▸ **Required action**
Give the data below again exactly, and drop each picture from it.

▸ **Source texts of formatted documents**
◇ ◇ ◇ ◇
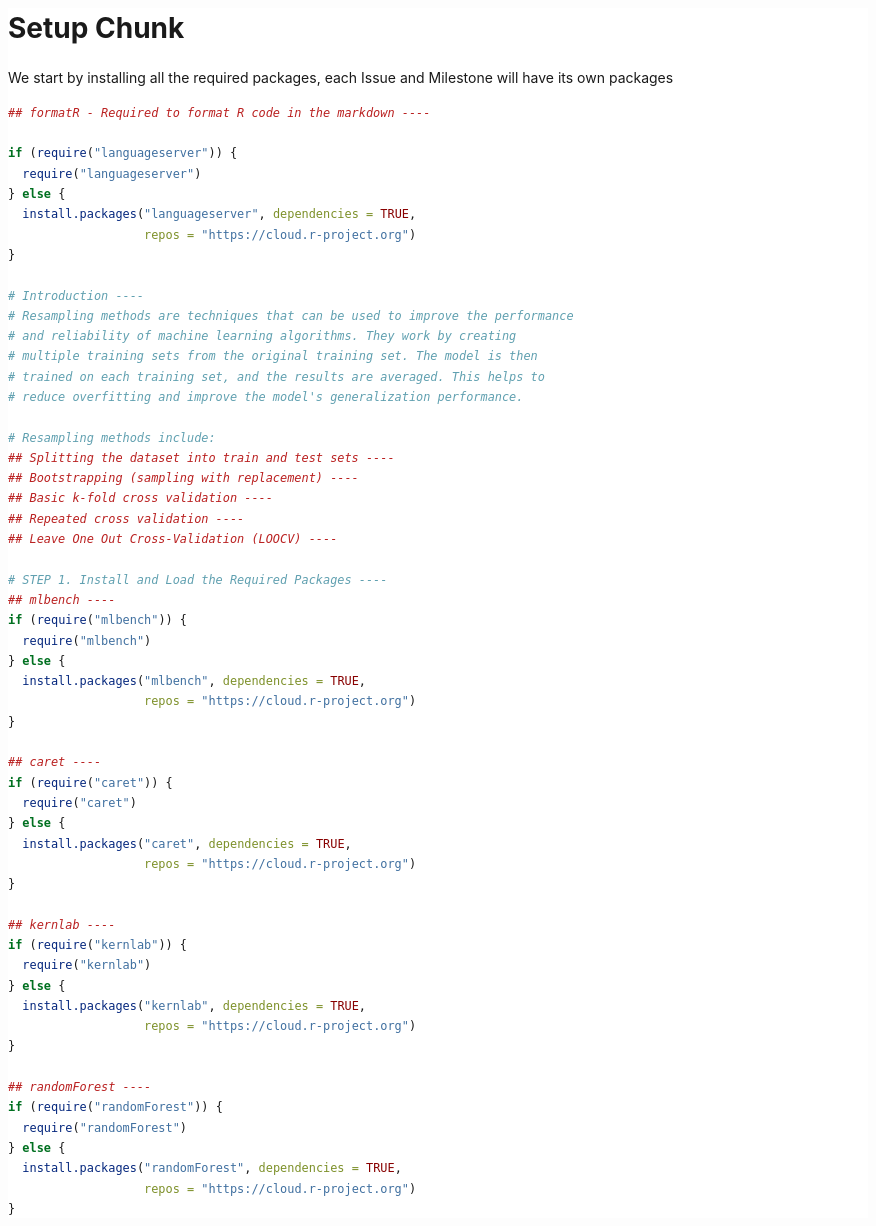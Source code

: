 # Setup Chunk

We start by installing all the required packages, each Issue and
Milestone will have its own packages

``` r
## formatR - Required to format R code in the markdown ----

if (require("languageserver")) {
  require("languageserver")
} else {
  install.packages("languageserver", dependencies = TRUE,
                   repos = "https://cloud.r-project.org")
}

# Introduction ----
# Resampling methods are techniques that can be used to improve the performance
# and reliability of machine learning algorithms. They work by creating
# multiple training sets from the original training set. The model is then
# trained on each training set, and the results are averaged. This helps to
# reduce overfitting and improve the model's generalization performance.

# Resampling methods include:
## Splitting the dataset into train and test sets ----
## Bootstrapping (sampling with replacement) ----
## Basic k-fold cross validation ----
## Repeated cross validation ----
## Leave One Out Cross-Validation (LOOCV) ----

# STEP 1. Install and Load the Required Packages ----
## mlbench ----
if (require("mlbench")) {
  require("mlbench")
} else {
  install.packages("mlbench", dependencies = TRUE,
                   repos = "https://cloud.r-project.org")
}

## caret ----
if (require("caret")) {
  require("caret")
} else {
  install.packages("caret", dependencies = TRUE,
                   repos = "https://cloud.r-project.org")
}

## kernlab ----
if (require("kernlab")) {
  require("kernlab")
} else {
  install.packages("kernlab", dependencies = TRUE,
                   repos = "https://cloud.r-project.org")
}

## randomForest ----
if (require("randomForest")) {
  require("randomForest")
} else {
  install.packages("randomForest", dependencies = TRUE,
                   repos = "https://cloud.r-project.org")
}
```
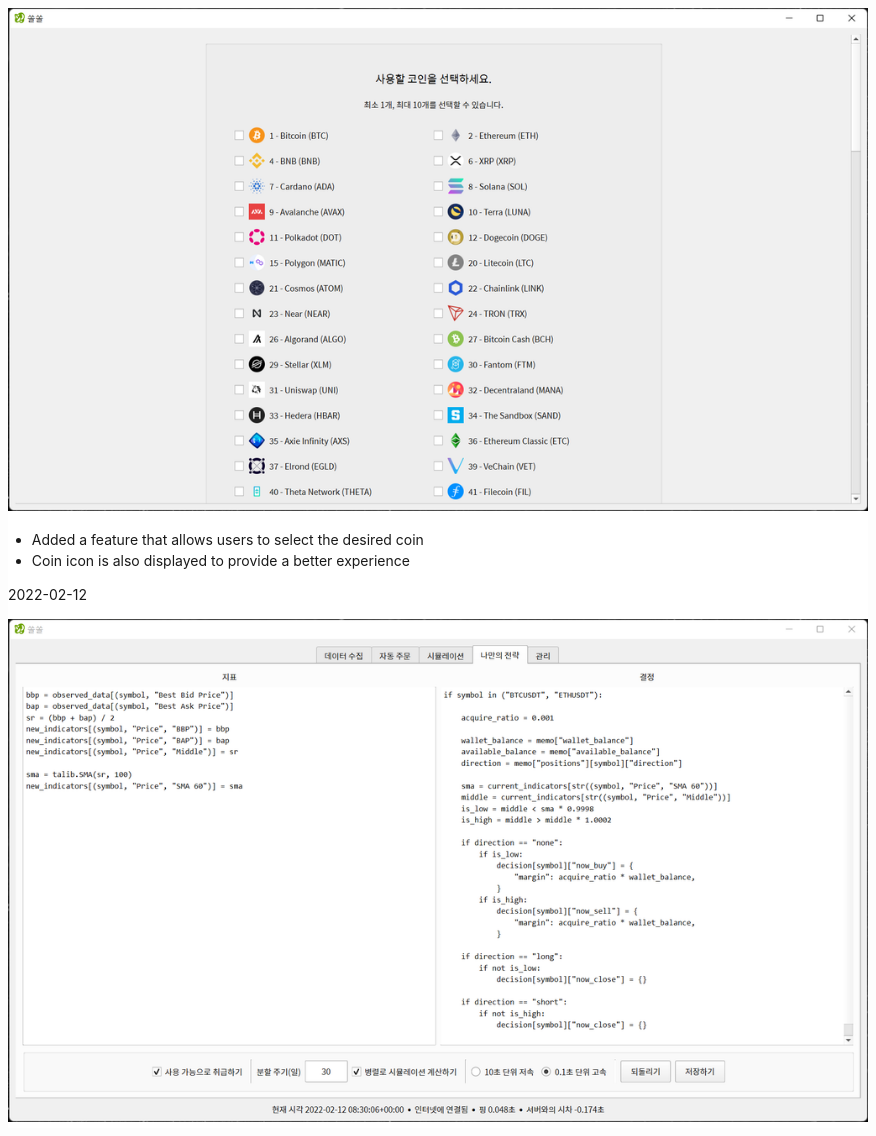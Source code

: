 ![](_static/capture_2022_02_17_1.png)

- Added a feature that allows users to select the desired coin
- Coin icon is also displayed to provide a better experience

2022-02-12

![](_static/capture_2022_02_12_1.png)
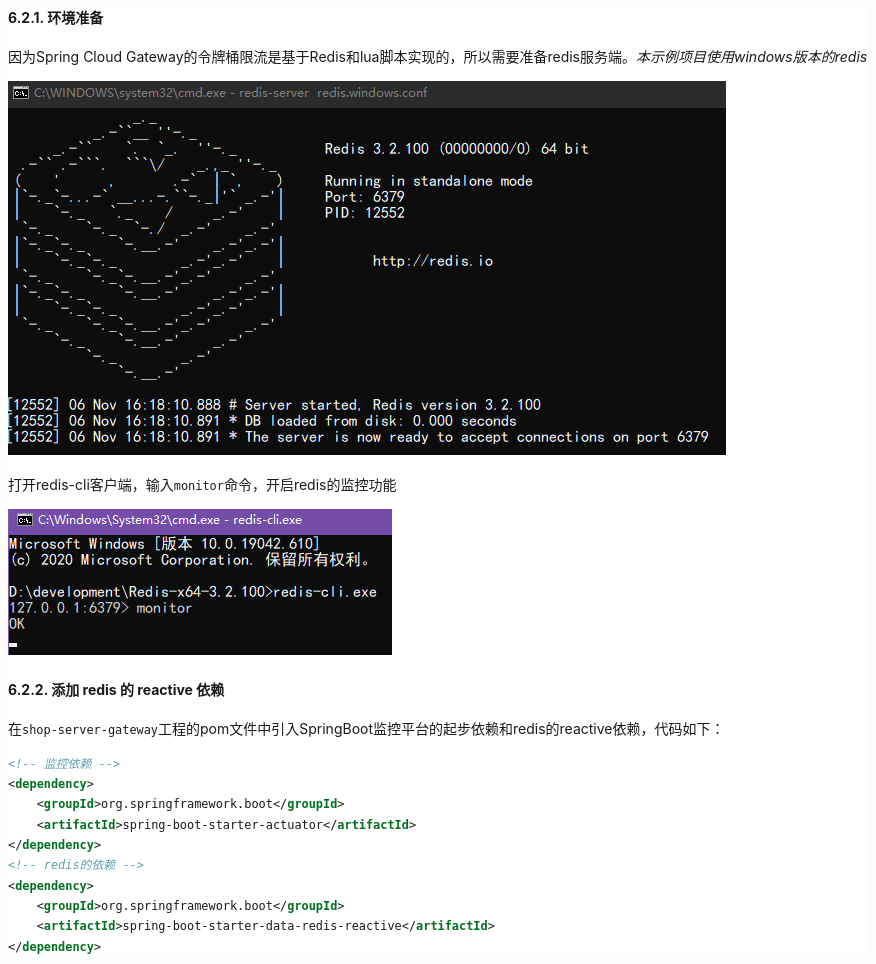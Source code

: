 #### 6.2.1. 环境准备

因为Spring Cloud Gateway的令牌桶限流是基于Redis和lua脚本实现的，所以需要准备redis服务端。*本示例项目使用windows版本的redis*

![](images/20201106162444138_8121.png)

打开redis-cli客户端，输入`monitor`命令，开启redis的监控功能

![](images/20201106162619033_23547.png)

#### 6.2.2. 添加 redis 的 reactive 依赖

在`shop-server-gateway`工程的pom文件中引入SpringBoot监控平台的起步依赖和redis的reactive依赖，代码如下：

```xml
<!-- 监控依赖 -->
<dependency>
    <groupId>org.springframework.boot</groupId>
    <artifactId>spring-boot-starter-actuator</artifactId>
</dependency>
<!-- redis的依赖 -->
<dependency>
    <groupId>org.springframework.boot</groupId>
    <artifactId>spring-boot-starter-data-redis-reactive</artifactId>
</dependency>
```
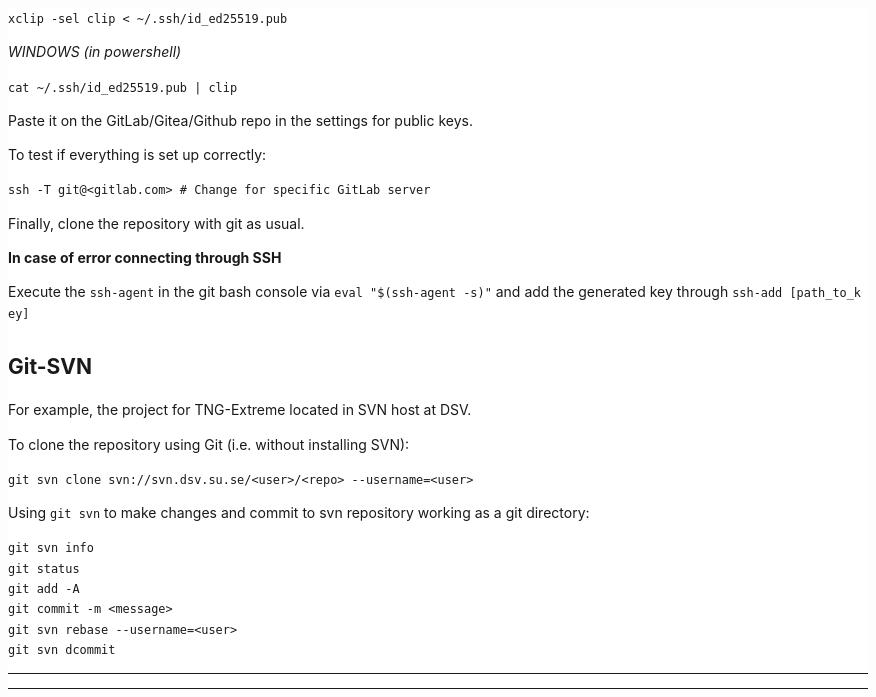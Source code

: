 `xclip -sel clip < ~/.ssh/id_ed25519.pub`

*WINDOWS (in powershell)*

`cat ~/.ssh/id_ed25519.pub | clip`

Paste it on the GitLab/Gitea/Github repo in the settings for public keys.

To test if everything is set up correctly:

`ssh -T git@<gitlab.com> # Change for specific GitLab server`

Finally, clone the repository with git as usual.

**In case of error connecting through SSH**

Execute the `ssh-agent` in the git bash console via `eval "$(ssh-agent -s)"` and add the generated key through `ssh-add [path_to_key]`


## Git-SVN

For example, the project for TNG-Extreme located in SVN host at DSV.

To clone the repository using Git (i.e. without installing SVN):

`git svn clone svn://svn.dsv.su.se/<user>/<repo> --username=<user>`

Using `git svn` to make changes and commit to svn repository working as a git directory:

```
git svn info
git status
git add -A
git commit -m <message>
git svn rebase --username=<user>
git svn dcommit
```
---
---
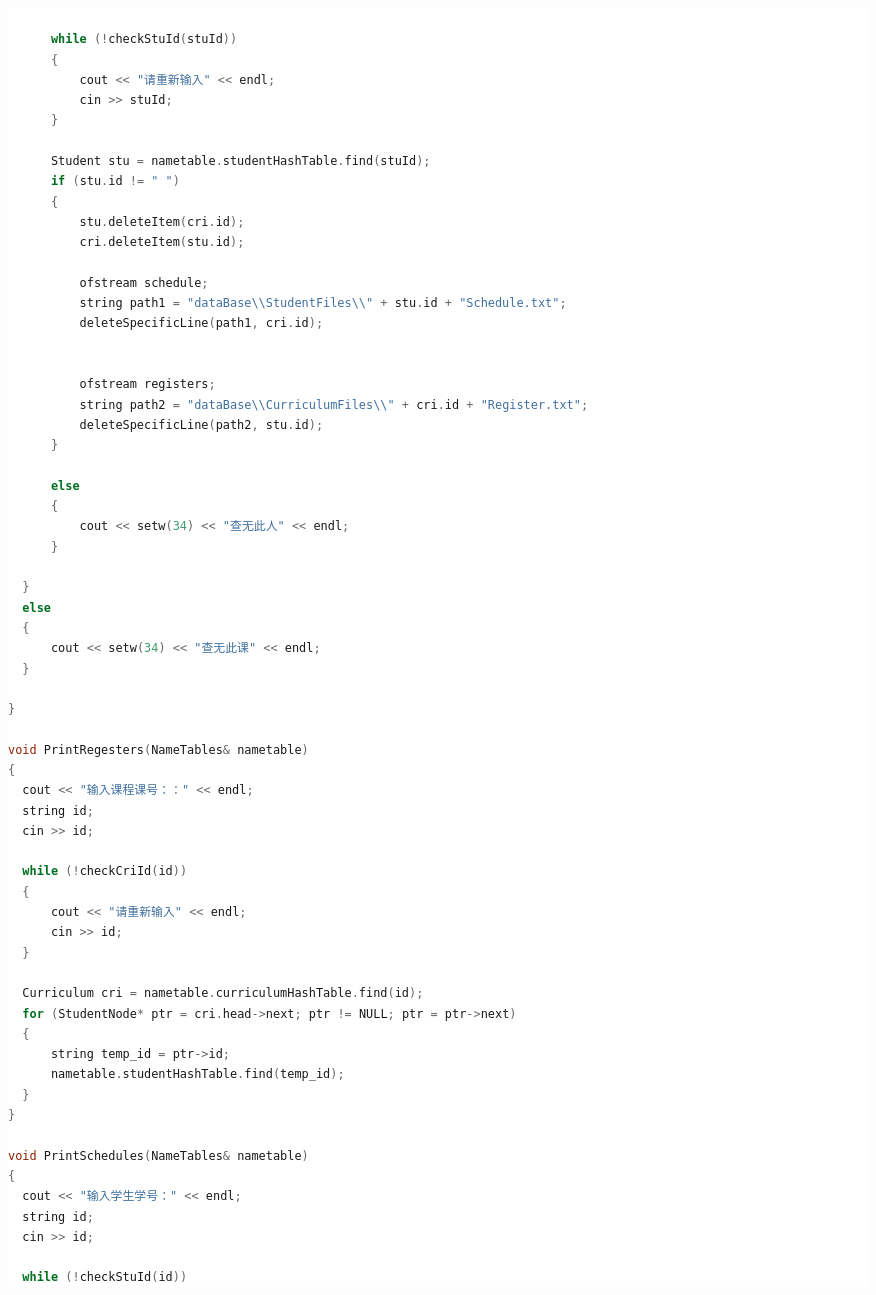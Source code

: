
   ```C++
  
  		while (!checkStuId(stuId))
  		{
  			cout << "请重新输入" << endl;
  			cin >> stuId;
  		}
  
  		Student stu = nametable.studentHashTable.find(stuId);
  		if (stu.id != " ")
  		{
  			stu.deleteItem(cri.id);
  			cri.deleteItem(stu.id);
  
  			ofstream schedule;
  			string path1 = "dataBase\\StudentFiles\\" + stu.id + "Schedule.txt";
  			deleteSpecificLine(path1, cri.id);
  
  
  			ofstream registers;
  			string path2 = "dataBase\\CurriculumFiles\\" + cri.id + "Register.txt";
  			deleteSpecificLine(path2, stu.id);
  		}
  
  		else
  		{
  			cout << setw(34) << "查无此人" << endl;
  		}
  
  	}
  	else
  	{
  		cout << setw(34) << "查无此课" << endl;
  	}
  
  }
  
  void PrintRegesters(NameTables& nametable)
  {
  	cout << "输入课程课号：：" << endl;
  	string id;
  	cin >> id;
  
  	while (!checkCriId(id))
  	{
  		cout << "请重新输入" << endl;
  		cin >> id;
  	}
  
  	Curriculum cri = nametable.curriculumHashTable.find(id);
  	for (StudentNode* ptr = cri.head->next; ptr != NULL; ptr = ptr->next)
  	{
  		string temp_id = ptr->id;
  		nametable.studentHashTable.find(temp_id);
  	}
  }
  
  void PrintSchedules(NameTables& nametable)
  {
  	cout << "输入学生学号：" << endl;
  	string id;
  	cin >> id;
  
  	while (!checkStuId(id))
  ```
◇ ◇ ◇ ◇
▸ **Response**
Source code

: # Setup Chunk

We start by installing all the required packages, each Issue and
Milestone will have its own packages

``` r
## formatR - Required to format R code in the markdown ----

if (require("languageserver")) {
  require("languageserver")
} else {
  install.packages("languageserver", dependencies = TRUE,
                   repos = "https://cloud.r-project.org")
}

# Introduction ----
# Resampling methods are techniques that can be used to improve the performance
# and reliability of machine learning algorithms. They work by creating
# multiple training sets from the original training set. The model is then
# trained on each training set, and the results are averaged. This helps to
# reduce overfitting and improve the model's generalization performance.

# Resampling methods include:
## Splitting the dataset into train and test sets ----
## Bootstrapping (sampling with replacement) ----
## Basic k-fold cross validation ----
## Repeated cross validation ----
## Leave One Out Cross-Validation (LOOCV) ----

# STEP 1. Install and Load the Required Packages ----
## mlbench ----
if (require("mlbench")) {
  require("mlbench")
} else {
  install.packages("mlbench", dependencies = TRUE,
                   repos = "https://cloud.r-project.org")
}

## caret ----
if (require("caret")) {
  require("caret")
} else {
  install.packages("caret", dependencies = TRUE,
                   repos = "https://cloud.r-project.org")
}

## kernlab ----
if (require("kernlab")) {
  require("kernlab")
} else {
  install.packages("kernlab", dependencies = TRUE,
                   repos = "https://cloud.r-project.org")
}

## randomForest ----
if (require("randomForest")) {
  require("randomForest")
} else {
  install.packages("randomForest", dependencies = TRUE,
                   repos = "https://cloud.r-project.org")
}
```
Source code

: ![](_static/capture_2022_02_17_1.png)

- Added a feature that allows users to select the desired coin
- Coin icon is also displayed to provide a better experience

2022-02-12

![](_static/capture_2022_02_12_1.png)
Source code

: #### 6.2.1. 环境准备

因为Spring Cloud Gateway的令牌桶限流是基于Redis和lua脚本实现的，所以需要准备redis服务端。*本示例项目使用windows版本的redis*

![](images/20201106162444138_8121.png)

打开redis-cli客户端，输入`monitor`命令，开启redis的监控功能

![](images/20201106162619033_23547.png)

#### 6.2.2. 添加 redis 的 reactive 依赖

在`shop-server-gateway`工程的pom文件中引入SpringBoot监控平台的起步依赖和redis的reactive依赖，代码如下：

```xml
<!-- 监控依赖 -->
<dependency>
    <groupId>org.springframework.boot</groupId>
    <artifactId>spring-boot-starter-actuator</artifactId>
</dependency>
<!-- redis的依赖 -->
<dependency>
    <groupId>org.springframework.boot</groupId>
    <artifactId>spring-boot-starter-data-redis-reactive</artifactId>
</dependency>
```
Source code

: `xclip -sel clip < ~/.ssh/id_ed25519.pub`

*WINDOWS (in powershell)*

`cat ~/.ssh/id_ed25519.pub | clip`

Paste it on the GitLab/Gitea/Github repo in the settings for public keys.

To test if everything is set up correctly:

`ssh -T git@<gitlab.com> # Change for specific GitLab server`

Finally, clone the repository with git as usual.

**In case of error connecting through SSH**

Execute the `ssh-agent` in the git bash console via `eval "$(ssh-agent -s)"` and add the generated key through `ssh-add [path_to_key]`


## Git-SVN

For example, the project for TNG-Extreme located in SVN host at DSV.

To clone the repository using Git (i.e. without installing SVN):

`git svn clone svn://svn.dsv.su.se/<user>/<repo> --username=<user>`

Using `git svn` to make changes and commit to svn repository working as a git directory:

```
git svn info
git status
git add -A
git commit -m <message>
git svn rebase --username=<user>
git svn dcommit
```
---
---
Source code

:
   ```C++
  
  		while (!checkStuId(stuId))
  		{
  			cout << "请重新输入" << endl;
  			cin >> stuId;
  		}
  
  		Student stu = nametable.studentHashTable.find(stuId);
  		if (stu.id != " ")
  		{
  			stu.deleteItem(cri.id);
  			cri.deleteItem(stu.id);
  
  			ofstream schedule;
  			string path1 = "dataBase\\StudentFiles\\" + stu.id + "Schedule.txt";
  			deleteSpecificLine(path1, cri.id);
  
  
  			ofstream registers;
  			string path2 = "dataBase\\CurriculumFiles\\" + cri.id + "Register.txt";
  			deleteSpecificLine(path2, stu.id);
  		}
  
  		else
  		{
  			cout << setw(34) << "查无此人" << endl;
  		}
  
  	}
  	else
  	{
  		cout << setw(34) << "查无此课" << endl;
  	}
  
  }
  
  void PrintRegesters(NameTables& nametable)
  {
  	cout << "输入课程课号：：" << endl;
  	string id;
  	cin >> id;
  
  	while (!checkCriId(id))
  	{
  		cout << "请重新输入" << endl;
  		cin >> id;
  	}
  
  	Curriculum cri = nametable.curriculumHashTable.find(id);
  	for (StudentNode* ptr = cri.head->next; ptr != NULL; ptr = ptr->next)
  	{
  		string temp_id = ptr->id;
  		nametable.studentHashTable.find(temp_id);
  	}
  }
  
  void PrintSchedules(NameTables& nametable)
  {
  	cout << "输入学生学号：" << endl;
  	string id;
  	cin >> id;
  
  	while (!checkStuId(id))
  ```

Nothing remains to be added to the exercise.